Exercise aim -
In the records below, work out how many lines hold the word "Mass". Report the number alone.

BEGIN Input

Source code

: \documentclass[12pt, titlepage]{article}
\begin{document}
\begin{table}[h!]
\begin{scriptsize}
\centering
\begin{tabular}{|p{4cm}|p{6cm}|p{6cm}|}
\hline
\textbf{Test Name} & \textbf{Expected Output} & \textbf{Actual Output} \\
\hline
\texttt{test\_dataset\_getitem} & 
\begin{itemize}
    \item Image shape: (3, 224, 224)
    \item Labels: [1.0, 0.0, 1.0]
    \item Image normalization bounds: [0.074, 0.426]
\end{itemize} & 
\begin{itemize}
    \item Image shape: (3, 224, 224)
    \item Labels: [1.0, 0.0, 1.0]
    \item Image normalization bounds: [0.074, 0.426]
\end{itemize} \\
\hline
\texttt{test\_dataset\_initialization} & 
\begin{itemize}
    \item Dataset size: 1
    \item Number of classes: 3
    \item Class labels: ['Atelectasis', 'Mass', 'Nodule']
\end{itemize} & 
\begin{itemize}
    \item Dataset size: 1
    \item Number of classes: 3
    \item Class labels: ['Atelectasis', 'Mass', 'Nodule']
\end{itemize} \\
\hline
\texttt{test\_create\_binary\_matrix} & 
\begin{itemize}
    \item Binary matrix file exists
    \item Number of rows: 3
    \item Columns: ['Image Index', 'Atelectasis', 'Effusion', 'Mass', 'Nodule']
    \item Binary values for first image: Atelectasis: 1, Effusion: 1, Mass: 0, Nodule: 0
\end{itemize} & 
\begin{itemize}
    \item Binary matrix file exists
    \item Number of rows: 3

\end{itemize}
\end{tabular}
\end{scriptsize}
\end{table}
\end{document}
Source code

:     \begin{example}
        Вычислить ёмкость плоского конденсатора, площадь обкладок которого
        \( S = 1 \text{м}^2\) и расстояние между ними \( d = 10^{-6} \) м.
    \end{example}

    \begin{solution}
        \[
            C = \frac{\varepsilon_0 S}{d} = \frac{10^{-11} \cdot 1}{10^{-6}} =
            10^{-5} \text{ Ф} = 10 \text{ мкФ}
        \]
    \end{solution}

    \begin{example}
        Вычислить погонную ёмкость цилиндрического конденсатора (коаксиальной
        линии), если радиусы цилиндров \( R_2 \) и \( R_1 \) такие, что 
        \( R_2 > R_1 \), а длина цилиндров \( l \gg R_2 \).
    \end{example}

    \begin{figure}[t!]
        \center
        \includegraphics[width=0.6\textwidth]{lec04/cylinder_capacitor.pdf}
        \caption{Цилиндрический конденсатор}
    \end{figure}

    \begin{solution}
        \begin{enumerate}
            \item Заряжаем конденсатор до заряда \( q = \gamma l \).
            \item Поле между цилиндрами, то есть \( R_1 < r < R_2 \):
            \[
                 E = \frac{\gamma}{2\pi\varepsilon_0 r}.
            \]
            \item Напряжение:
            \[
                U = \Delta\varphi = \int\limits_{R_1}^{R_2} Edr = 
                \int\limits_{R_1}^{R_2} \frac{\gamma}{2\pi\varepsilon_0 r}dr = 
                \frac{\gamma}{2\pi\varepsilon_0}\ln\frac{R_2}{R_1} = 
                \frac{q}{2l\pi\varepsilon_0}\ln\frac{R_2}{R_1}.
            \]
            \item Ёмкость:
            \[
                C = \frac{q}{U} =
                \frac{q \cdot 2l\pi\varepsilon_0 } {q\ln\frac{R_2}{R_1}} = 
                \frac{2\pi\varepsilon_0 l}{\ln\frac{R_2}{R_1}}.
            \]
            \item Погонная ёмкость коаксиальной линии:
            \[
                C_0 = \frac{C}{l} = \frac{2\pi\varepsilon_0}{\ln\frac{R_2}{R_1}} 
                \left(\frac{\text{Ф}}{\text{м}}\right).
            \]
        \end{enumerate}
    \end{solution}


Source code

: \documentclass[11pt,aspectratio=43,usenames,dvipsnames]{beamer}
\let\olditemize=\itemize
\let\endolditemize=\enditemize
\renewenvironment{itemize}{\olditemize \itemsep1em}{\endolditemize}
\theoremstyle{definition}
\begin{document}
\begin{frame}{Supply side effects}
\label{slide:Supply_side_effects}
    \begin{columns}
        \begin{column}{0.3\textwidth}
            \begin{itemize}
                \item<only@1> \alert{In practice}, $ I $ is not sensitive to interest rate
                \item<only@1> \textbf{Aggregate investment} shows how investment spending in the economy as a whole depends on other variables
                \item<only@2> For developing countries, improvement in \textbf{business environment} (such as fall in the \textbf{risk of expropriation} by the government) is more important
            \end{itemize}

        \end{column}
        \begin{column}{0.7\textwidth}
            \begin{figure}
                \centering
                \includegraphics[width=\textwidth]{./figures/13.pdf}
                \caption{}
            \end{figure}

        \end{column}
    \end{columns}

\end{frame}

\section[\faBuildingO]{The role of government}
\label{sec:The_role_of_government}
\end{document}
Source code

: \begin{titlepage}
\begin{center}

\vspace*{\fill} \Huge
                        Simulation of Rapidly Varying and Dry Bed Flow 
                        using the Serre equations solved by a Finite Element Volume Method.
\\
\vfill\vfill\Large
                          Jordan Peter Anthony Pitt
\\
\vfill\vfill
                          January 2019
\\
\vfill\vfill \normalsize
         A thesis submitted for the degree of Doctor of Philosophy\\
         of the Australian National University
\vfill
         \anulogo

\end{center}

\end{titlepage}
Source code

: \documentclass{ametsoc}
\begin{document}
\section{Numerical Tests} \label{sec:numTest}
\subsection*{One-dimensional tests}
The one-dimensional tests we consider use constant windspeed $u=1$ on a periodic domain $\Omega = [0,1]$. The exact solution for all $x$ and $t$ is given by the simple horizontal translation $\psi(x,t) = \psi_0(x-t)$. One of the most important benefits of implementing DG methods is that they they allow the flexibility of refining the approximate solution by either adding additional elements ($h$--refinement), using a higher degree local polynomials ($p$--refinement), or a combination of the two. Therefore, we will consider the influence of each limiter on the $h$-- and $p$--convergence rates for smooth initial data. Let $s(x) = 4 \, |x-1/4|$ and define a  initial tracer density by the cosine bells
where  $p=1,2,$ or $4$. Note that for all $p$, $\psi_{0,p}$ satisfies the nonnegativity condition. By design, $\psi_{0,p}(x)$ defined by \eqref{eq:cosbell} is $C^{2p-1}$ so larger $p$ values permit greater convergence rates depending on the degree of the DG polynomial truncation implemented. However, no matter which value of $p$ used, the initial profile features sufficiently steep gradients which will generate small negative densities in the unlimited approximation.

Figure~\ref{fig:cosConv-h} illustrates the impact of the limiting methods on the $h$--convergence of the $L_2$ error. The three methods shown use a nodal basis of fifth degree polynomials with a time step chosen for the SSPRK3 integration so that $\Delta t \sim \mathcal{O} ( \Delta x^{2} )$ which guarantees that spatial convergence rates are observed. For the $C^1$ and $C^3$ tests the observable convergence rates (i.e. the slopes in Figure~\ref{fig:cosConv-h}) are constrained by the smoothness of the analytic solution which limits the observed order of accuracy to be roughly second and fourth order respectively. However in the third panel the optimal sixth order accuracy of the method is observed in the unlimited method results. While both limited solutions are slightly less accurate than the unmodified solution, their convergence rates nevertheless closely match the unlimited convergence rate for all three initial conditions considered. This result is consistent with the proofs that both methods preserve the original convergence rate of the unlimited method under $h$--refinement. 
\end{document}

END Input

Response area -
4